***** Material to process
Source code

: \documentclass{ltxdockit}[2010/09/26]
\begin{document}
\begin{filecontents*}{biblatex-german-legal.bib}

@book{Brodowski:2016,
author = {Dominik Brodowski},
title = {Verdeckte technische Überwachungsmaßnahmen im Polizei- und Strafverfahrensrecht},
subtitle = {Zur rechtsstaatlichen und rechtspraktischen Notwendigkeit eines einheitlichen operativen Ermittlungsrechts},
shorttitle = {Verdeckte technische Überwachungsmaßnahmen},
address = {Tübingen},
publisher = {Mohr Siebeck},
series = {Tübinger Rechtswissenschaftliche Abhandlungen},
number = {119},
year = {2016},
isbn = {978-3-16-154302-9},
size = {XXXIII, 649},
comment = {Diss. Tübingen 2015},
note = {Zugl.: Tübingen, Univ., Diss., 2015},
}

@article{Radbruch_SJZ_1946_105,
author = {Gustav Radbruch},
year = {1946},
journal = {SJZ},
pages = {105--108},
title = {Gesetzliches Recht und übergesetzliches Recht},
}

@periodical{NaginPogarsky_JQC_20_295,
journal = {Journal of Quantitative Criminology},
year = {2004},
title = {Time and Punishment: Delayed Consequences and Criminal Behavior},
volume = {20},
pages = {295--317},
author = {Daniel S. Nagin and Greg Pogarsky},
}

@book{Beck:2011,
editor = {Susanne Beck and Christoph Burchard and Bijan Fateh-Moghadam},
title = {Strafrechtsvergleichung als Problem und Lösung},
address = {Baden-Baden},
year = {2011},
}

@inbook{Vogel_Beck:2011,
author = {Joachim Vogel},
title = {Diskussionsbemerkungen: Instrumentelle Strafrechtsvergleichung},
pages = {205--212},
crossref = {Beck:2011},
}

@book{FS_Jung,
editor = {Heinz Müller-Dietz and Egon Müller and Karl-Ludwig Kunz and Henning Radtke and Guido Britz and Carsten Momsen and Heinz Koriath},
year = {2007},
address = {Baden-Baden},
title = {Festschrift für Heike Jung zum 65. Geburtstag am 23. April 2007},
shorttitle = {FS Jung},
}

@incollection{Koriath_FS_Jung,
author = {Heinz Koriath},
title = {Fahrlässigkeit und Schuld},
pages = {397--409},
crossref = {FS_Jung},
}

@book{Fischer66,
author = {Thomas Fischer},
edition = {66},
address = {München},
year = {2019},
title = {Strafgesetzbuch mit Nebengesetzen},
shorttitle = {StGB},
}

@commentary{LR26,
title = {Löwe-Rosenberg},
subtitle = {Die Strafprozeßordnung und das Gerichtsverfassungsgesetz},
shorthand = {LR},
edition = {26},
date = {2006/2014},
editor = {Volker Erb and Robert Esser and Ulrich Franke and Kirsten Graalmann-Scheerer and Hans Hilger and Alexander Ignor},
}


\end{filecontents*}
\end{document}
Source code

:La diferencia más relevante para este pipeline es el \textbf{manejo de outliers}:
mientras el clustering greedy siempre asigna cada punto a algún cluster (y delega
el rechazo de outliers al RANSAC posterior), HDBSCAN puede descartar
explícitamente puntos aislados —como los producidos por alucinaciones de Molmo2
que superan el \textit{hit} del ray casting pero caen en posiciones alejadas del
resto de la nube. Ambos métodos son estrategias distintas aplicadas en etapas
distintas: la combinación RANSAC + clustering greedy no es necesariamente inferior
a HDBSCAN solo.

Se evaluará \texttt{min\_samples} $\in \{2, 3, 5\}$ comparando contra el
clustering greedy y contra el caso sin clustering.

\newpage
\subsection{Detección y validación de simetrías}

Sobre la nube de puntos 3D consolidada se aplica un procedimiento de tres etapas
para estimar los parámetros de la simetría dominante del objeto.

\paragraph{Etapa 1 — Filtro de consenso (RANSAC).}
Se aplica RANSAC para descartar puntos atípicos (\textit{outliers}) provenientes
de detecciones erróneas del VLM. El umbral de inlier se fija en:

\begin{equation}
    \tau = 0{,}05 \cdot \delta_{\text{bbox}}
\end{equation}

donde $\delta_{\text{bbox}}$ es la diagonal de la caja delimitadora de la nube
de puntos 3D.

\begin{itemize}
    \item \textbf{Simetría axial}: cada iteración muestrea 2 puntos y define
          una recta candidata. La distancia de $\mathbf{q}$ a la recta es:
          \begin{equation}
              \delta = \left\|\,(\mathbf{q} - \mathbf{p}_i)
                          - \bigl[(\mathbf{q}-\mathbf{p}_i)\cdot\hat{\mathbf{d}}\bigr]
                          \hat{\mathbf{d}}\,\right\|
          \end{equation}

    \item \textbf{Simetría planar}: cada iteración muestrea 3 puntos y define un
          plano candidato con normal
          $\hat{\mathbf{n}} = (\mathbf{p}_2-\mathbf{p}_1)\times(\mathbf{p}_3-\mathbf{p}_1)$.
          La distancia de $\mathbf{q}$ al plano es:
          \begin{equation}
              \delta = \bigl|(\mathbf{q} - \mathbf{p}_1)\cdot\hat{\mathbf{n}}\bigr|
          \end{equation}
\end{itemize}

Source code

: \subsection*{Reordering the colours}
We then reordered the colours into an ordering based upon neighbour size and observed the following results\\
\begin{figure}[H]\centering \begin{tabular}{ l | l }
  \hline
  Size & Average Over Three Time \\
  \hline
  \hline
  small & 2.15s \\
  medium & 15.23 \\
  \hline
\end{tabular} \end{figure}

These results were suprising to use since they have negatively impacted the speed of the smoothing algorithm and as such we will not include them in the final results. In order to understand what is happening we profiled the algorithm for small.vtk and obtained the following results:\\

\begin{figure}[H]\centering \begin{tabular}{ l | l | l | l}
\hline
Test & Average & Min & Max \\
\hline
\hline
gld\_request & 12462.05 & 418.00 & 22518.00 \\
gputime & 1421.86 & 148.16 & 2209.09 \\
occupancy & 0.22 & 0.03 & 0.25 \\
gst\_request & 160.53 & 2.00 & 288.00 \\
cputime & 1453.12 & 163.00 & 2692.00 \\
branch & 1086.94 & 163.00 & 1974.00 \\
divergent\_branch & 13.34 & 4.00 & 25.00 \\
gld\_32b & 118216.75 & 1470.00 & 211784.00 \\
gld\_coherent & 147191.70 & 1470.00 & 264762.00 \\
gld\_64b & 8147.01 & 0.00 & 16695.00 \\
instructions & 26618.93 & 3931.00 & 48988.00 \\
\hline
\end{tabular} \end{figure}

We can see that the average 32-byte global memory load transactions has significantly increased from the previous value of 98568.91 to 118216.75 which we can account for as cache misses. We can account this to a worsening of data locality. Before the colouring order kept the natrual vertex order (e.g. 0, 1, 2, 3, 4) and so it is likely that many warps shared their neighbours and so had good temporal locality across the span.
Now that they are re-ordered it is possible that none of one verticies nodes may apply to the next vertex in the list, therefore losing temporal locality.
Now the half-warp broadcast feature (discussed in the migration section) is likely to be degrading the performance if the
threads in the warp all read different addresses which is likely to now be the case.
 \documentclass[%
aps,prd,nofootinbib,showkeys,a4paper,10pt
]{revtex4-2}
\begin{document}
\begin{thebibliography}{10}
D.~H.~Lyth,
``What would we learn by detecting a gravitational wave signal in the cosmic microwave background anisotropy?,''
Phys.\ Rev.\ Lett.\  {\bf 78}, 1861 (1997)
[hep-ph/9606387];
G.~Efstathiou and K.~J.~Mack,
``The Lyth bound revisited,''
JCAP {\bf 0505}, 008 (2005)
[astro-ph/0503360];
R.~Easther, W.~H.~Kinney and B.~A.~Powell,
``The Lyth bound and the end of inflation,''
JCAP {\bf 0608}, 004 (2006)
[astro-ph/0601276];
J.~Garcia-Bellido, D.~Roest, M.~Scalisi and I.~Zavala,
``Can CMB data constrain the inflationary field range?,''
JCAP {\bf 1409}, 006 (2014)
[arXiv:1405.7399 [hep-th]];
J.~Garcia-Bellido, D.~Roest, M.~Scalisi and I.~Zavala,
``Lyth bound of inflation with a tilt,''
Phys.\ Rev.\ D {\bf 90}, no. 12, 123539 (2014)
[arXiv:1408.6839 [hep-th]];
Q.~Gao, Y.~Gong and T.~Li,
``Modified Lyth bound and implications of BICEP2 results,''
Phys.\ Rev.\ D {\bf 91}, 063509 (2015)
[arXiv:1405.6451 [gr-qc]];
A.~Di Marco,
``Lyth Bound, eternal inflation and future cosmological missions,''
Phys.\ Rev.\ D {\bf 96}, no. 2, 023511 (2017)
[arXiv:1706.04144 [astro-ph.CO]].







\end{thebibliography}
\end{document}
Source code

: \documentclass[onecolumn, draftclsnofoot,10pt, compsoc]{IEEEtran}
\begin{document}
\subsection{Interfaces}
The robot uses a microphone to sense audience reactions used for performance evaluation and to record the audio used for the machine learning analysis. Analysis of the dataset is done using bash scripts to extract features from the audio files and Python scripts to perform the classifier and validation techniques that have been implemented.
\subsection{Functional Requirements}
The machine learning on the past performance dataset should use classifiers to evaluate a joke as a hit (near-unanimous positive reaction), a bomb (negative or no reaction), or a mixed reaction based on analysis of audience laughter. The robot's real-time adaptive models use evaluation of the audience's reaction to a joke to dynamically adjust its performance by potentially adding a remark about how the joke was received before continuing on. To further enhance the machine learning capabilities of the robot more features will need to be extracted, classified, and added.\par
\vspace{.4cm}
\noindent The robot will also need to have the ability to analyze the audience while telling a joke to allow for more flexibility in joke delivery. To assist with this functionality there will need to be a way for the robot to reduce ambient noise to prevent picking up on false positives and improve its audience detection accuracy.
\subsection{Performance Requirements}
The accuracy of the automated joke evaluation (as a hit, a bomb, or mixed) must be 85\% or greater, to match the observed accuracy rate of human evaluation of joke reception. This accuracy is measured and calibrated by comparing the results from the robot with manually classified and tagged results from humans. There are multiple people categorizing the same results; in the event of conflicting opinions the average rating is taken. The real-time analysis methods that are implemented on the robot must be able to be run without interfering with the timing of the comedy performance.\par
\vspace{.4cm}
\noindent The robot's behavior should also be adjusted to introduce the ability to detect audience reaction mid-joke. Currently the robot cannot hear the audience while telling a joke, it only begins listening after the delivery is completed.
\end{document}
**********
_Problem to work on:_ Where in the records does the word "cdot" appear? Copy each line that holds it.

_Output of the exercise:_
    \tau = 0{,}05 \cdot \delta_{\text{bbox}}
                          - \bigl[(\mathbf{q}-\mathbf{p}_i)\cdot\hat{\mathbf{d}}\bigr]
              \delta = \bigl|(\mathbf{q} - \mathbf{p}_1)\cdot\hat{\mathbf{n}}\bigr|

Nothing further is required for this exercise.